BEGIN INPUT FOR THIS TASK

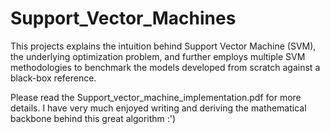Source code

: # Support_Vector_Machines
This projects explains the intuition behind Support Vector Machine (SVM), the underlying optimization problem, and further employs multiple SVM methodologies to benchmark the models developed from scratch against a black-box reference.

Please read the Support_vector_machine_implementation.pdf for more details. I have very much enjoyed writing and deriving the mathematical backbone behind this great algorithm :')
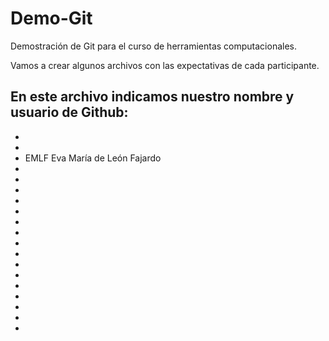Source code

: # Demo-Git
Demostración de Git para el curso de herramientas computacionales. 

Vamos a crear algunos archivos con las expectativas de cada participante. 

En este archivo indicamos nuestro nombre y usuario de Github: 
- 
- 
- 
- EMLF Eva María de León Fajardo
- 
- 
- 
- 
- 
- 
- 
- 
- 
- 
- 
- 
- 
- 
- 
-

END INPUT FOR THIS TASK

__EXERCISE OBJECTIVE__
I need every line of the data that has the word "behind"; please list them.

__COMPLETED TASK__
This projects explains the intuition behind Support Vector Machine (SVM), the underlying optimization problem, and further employs multiple SVM methodologies to benchmark the models developed from scratch against a black-box reference.
Please read the Support_vector_machine_implementation.pdf for more details. I have very much enjoyed writing and deriving the mathematical backbone behind this great algorithm :')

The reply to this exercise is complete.